Work to be completed: Whenever a line in the records below contains "Revised", pick it out.

*** Materials provided Section Begins ***

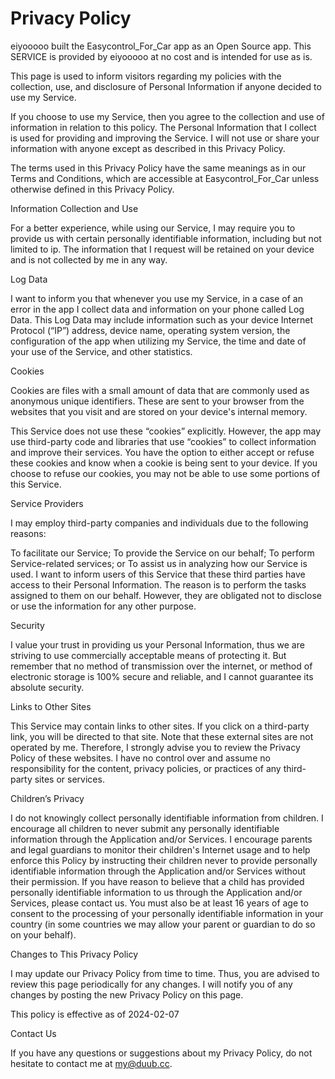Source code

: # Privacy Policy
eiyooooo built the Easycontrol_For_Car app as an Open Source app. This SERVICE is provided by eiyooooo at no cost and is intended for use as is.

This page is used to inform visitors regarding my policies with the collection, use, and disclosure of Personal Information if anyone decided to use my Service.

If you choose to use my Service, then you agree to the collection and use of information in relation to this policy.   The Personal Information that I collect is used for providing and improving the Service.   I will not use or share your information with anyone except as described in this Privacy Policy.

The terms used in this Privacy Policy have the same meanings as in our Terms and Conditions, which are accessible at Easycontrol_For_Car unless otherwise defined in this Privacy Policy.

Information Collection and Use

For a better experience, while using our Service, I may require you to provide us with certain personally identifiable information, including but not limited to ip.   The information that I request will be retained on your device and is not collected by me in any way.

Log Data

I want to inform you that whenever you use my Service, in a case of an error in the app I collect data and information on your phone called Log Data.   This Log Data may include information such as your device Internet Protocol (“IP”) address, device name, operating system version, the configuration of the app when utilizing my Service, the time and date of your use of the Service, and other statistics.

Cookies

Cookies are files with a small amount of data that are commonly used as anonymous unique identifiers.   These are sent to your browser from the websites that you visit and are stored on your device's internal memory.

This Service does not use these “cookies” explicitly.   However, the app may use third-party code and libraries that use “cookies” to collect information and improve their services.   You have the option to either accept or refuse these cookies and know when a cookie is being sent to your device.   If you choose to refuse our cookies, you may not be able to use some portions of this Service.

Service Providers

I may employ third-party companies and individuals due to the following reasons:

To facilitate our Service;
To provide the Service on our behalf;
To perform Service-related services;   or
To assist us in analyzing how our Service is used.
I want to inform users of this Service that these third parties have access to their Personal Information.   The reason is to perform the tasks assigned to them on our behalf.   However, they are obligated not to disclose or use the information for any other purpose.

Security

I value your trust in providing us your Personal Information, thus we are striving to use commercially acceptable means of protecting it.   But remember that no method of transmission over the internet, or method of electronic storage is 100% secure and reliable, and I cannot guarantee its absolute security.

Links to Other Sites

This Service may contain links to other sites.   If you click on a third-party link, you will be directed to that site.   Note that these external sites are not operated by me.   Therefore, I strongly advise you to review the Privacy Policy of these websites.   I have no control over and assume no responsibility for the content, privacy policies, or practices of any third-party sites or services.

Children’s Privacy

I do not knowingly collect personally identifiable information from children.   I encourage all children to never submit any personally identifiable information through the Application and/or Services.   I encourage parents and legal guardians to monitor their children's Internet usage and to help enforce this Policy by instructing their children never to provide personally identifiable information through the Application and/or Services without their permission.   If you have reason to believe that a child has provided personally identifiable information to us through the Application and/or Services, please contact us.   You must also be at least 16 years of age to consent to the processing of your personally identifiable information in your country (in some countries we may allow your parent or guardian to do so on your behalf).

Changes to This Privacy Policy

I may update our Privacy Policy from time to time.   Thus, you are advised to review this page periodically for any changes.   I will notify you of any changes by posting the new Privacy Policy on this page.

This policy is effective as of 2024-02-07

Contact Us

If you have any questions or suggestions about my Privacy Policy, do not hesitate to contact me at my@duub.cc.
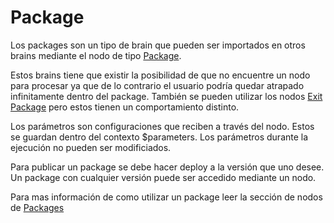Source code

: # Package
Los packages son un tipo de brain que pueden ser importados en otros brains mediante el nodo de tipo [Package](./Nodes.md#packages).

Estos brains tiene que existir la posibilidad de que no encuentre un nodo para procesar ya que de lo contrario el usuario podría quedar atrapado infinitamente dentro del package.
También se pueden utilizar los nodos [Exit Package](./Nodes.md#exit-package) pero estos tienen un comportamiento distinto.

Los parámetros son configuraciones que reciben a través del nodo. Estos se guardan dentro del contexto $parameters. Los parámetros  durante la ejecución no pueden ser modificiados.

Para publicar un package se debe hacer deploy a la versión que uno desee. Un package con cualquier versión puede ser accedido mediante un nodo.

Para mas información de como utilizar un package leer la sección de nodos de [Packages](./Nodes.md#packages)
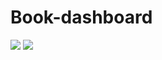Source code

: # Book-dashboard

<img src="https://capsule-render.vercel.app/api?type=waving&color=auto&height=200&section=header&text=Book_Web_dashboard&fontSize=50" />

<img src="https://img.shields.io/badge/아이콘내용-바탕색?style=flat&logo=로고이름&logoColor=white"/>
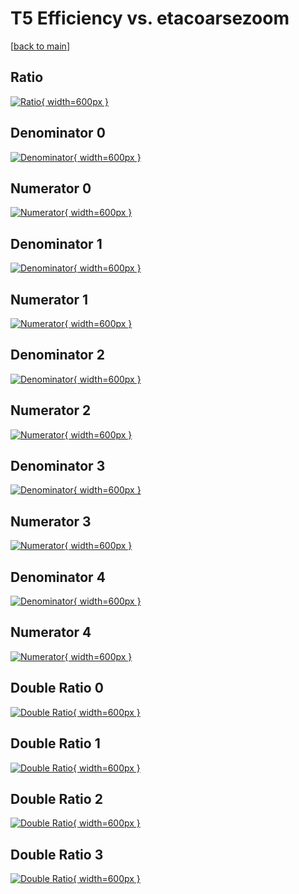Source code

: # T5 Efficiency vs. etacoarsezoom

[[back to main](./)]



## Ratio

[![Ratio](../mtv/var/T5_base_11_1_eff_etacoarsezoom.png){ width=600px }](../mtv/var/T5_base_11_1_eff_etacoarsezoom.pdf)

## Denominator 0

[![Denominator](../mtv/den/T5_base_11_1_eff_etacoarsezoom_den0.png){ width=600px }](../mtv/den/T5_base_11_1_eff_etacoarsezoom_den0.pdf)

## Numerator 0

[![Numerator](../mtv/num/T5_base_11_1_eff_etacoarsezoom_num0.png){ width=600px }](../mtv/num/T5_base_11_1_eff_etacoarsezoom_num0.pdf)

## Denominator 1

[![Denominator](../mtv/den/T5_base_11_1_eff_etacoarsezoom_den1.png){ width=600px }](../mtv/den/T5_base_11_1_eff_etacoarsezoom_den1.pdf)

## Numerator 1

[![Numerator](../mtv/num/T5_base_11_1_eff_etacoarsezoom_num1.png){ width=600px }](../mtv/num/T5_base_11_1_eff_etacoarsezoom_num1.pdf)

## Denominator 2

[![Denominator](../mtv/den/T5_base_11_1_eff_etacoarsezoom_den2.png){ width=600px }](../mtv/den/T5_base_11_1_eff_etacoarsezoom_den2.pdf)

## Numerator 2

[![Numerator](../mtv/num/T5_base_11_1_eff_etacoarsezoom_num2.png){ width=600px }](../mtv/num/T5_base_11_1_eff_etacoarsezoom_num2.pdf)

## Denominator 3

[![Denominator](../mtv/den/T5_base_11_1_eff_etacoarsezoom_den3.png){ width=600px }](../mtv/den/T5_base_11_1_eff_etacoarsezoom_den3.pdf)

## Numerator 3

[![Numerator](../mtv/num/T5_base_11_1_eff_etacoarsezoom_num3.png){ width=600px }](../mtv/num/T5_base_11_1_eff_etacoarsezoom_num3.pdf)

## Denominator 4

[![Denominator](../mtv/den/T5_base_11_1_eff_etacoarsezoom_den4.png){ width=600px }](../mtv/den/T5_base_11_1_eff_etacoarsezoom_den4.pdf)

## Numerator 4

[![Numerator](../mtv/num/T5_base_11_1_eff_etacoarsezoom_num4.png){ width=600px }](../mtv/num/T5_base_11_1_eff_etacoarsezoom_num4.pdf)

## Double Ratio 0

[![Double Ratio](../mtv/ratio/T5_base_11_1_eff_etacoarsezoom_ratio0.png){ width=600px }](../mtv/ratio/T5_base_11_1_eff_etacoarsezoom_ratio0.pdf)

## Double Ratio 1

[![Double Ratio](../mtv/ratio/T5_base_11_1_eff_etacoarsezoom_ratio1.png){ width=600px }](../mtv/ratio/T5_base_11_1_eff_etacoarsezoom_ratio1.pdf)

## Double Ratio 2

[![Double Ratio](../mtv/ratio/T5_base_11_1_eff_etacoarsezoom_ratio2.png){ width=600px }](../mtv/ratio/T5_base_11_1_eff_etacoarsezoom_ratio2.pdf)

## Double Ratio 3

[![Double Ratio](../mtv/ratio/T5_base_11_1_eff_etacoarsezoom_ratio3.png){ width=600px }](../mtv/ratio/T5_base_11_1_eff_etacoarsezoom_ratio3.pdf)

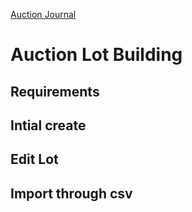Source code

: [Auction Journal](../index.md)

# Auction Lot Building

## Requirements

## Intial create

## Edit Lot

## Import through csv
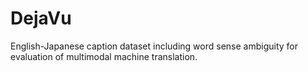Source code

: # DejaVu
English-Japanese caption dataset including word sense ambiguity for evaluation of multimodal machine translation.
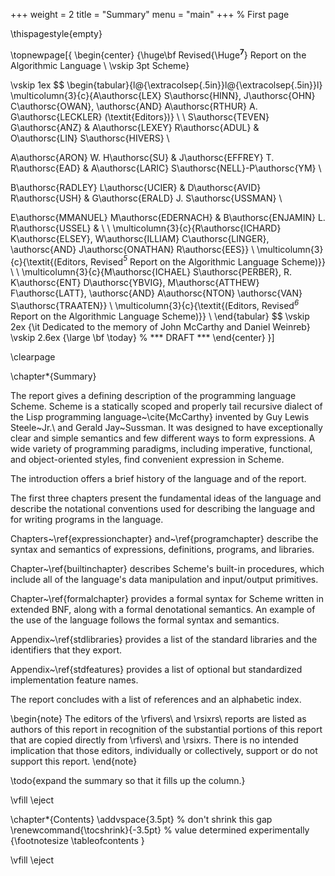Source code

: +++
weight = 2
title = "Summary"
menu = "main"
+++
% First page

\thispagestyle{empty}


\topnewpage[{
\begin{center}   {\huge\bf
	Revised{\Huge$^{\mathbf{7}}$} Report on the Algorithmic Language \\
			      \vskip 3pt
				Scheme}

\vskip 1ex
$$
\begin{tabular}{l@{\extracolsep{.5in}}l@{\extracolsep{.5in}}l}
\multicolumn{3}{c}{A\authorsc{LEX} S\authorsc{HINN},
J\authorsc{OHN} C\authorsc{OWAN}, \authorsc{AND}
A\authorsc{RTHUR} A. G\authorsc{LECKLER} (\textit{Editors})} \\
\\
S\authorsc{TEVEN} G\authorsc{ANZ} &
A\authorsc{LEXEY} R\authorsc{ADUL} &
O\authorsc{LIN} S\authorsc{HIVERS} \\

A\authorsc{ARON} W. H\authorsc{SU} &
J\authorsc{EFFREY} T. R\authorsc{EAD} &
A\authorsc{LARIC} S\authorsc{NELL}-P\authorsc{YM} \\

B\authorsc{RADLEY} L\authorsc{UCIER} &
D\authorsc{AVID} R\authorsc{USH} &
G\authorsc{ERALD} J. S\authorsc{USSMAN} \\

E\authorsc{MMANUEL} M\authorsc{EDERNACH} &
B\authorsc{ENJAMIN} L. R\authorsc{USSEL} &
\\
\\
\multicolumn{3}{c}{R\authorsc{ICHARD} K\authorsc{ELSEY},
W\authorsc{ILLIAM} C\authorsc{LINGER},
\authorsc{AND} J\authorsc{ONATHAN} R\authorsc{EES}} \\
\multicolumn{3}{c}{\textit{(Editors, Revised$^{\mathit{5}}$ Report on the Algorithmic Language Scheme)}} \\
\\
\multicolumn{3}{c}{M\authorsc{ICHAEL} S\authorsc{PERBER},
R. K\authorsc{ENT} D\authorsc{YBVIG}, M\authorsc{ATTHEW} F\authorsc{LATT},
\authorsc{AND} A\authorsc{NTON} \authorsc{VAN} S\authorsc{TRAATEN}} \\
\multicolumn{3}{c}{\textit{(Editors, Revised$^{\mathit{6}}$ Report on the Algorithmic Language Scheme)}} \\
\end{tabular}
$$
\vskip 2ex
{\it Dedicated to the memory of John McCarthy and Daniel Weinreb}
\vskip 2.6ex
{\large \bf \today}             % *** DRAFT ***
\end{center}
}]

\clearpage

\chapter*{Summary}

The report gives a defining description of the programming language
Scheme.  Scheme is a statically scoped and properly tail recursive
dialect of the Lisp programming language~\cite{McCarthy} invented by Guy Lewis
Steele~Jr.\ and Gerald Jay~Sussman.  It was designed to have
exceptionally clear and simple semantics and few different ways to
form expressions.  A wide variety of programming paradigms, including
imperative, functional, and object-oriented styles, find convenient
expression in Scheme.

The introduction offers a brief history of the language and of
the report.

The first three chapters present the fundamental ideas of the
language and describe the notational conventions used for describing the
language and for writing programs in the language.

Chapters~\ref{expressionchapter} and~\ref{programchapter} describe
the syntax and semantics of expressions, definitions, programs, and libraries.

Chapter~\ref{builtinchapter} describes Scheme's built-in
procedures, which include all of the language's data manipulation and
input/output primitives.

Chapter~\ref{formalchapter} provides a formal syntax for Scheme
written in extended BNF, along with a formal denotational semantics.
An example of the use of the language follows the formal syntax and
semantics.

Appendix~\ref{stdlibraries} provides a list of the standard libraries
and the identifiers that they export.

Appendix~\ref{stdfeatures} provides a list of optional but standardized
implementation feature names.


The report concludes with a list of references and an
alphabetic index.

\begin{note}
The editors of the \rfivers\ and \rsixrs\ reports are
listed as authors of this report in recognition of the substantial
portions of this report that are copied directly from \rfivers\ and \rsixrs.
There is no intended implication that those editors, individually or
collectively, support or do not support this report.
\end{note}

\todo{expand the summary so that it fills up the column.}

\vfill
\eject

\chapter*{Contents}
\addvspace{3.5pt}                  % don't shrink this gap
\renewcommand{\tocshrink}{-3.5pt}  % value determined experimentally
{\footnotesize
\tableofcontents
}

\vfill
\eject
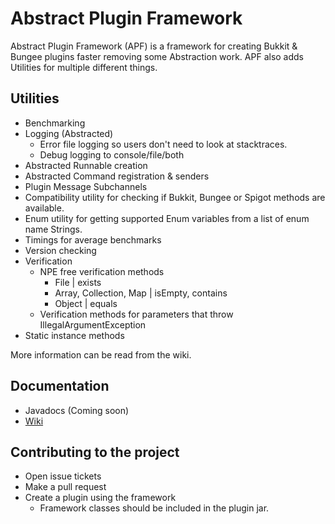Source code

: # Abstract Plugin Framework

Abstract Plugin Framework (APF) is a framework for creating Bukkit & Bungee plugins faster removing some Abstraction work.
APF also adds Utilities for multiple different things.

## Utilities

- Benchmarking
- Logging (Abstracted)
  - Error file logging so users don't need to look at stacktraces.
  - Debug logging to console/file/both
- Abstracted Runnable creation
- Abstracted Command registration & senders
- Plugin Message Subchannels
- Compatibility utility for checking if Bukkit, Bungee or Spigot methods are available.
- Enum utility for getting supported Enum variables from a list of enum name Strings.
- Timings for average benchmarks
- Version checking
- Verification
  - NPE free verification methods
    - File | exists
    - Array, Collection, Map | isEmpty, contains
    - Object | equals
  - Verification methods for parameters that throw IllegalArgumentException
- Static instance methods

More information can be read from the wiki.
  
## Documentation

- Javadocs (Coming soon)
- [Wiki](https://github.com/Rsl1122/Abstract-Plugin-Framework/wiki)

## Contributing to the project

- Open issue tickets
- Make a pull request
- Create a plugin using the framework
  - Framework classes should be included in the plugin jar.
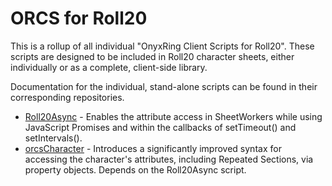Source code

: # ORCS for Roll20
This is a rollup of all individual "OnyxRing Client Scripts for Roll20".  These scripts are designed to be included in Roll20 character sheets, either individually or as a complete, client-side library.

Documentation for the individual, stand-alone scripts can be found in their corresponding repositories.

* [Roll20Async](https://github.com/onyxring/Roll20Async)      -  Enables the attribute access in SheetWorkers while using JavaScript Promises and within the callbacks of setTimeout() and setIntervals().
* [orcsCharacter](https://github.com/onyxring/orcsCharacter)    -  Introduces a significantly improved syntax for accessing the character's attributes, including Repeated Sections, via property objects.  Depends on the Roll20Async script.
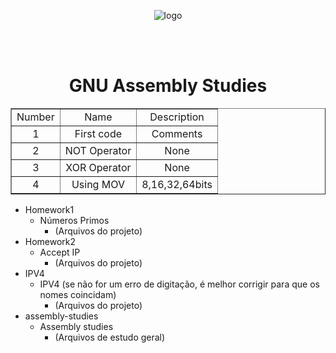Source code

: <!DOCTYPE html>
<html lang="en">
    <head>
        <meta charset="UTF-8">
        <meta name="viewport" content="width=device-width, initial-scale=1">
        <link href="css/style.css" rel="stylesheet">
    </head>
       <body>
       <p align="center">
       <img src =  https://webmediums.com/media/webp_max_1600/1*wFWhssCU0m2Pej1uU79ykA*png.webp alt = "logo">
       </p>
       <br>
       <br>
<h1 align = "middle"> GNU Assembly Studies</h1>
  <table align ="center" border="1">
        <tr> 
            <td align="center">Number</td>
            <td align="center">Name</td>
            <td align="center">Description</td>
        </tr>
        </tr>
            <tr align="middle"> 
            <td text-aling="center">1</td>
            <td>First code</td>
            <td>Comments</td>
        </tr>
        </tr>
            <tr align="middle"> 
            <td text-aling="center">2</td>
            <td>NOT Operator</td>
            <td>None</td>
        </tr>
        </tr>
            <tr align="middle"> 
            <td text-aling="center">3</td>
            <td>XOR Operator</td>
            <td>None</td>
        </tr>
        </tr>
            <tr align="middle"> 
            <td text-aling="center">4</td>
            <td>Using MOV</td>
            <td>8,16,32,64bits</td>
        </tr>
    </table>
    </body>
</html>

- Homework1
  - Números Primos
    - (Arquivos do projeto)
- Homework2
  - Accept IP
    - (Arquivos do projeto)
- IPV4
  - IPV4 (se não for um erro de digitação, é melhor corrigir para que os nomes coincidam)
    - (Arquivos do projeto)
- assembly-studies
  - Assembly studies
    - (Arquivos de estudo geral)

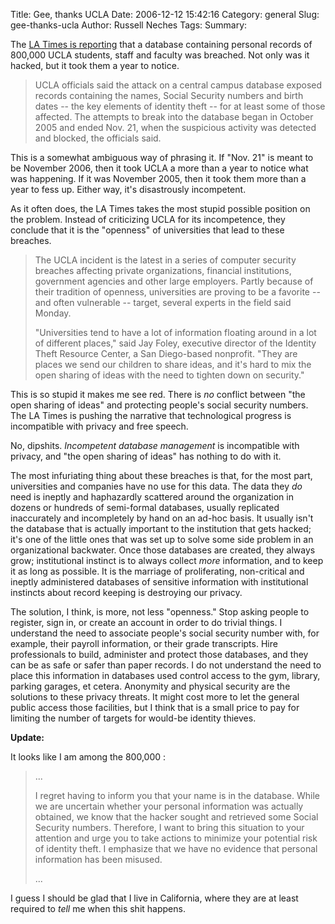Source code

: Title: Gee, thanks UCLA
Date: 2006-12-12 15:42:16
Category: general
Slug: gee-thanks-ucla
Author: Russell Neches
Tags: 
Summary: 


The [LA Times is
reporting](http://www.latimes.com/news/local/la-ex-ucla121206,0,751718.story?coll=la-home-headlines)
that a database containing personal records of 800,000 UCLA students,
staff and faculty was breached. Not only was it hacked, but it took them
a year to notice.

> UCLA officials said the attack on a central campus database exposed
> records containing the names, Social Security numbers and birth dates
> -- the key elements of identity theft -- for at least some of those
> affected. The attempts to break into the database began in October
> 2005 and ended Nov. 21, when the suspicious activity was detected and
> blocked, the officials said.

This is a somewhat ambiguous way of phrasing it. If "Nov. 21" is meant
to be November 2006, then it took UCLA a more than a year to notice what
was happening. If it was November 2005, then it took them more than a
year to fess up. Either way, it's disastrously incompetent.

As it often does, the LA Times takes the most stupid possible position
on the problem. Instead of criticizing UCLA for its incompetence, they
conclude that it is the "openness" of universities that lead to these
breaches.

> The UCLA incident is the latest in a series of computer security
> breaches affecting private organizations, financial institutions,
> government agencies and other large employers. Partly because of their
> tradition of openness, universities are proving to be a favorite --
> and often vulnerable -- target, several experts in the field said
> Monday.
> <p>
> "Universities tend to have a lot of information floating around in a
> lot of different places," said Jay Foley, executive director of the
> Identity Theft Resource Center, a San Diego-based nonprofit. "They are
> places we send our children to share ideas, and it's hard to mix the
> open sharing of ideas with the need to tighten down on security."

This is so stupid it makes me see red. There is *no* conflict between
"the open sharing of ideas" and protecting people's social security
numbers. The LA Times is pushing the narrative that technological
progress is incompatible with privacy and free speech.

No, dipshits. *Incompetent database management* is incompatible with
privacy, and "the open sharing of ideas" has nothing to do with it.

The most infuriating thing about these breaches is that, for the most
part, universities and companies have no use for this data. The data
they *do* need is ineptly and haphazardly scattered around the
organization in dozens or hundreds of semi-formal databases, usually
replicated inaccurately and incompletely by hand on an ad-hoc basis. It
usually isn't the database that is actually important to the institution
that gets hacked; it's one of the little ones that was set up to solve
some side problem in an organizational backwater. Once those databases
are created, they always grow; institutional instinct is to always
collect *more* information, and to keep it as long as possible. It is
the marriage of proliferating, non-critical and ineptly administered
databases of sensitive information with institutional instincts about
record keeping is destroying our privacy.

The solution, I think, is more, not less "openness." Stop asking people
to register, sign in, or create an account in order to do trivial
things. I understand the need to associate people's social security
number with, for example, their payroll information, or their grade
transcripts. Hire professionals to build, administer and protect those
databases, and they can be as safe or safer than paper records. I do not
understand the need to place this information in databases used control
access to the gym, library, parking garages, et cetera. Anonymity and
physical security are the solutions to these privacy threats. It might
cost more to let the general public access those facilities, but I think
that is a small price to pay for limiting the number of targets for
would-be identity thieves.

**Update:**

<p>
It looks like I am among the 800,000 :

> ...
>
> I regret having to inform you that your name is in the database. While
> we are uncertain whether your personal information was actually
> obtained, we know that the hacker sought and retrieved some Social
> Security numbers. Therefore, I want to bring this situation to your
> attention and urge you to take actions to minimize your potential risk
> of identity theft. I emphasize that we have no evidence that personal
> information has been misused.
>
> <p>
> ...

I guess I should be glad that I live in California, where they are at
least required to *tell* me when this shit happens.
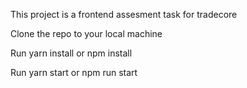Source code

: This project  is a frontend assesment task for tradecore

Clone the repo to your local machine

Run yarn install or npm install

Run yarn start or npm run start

*** Materials provided Section Ends ***

Solved exercise:
	Revised{\Huge$^{\mathbf{7}}$} Report on the Algorithmic Language \\
\multicolumn{3}{c}{\textit{(Editors, Revised$^{\mathit{5}}$ Report on the Algorithmic Language Scheme)}} \\
\multicolumn{3}{c}{\textit{(Editors, Revised$^{\mathit{6}}$ Report on the Algorithmic Language Scheme)}} \\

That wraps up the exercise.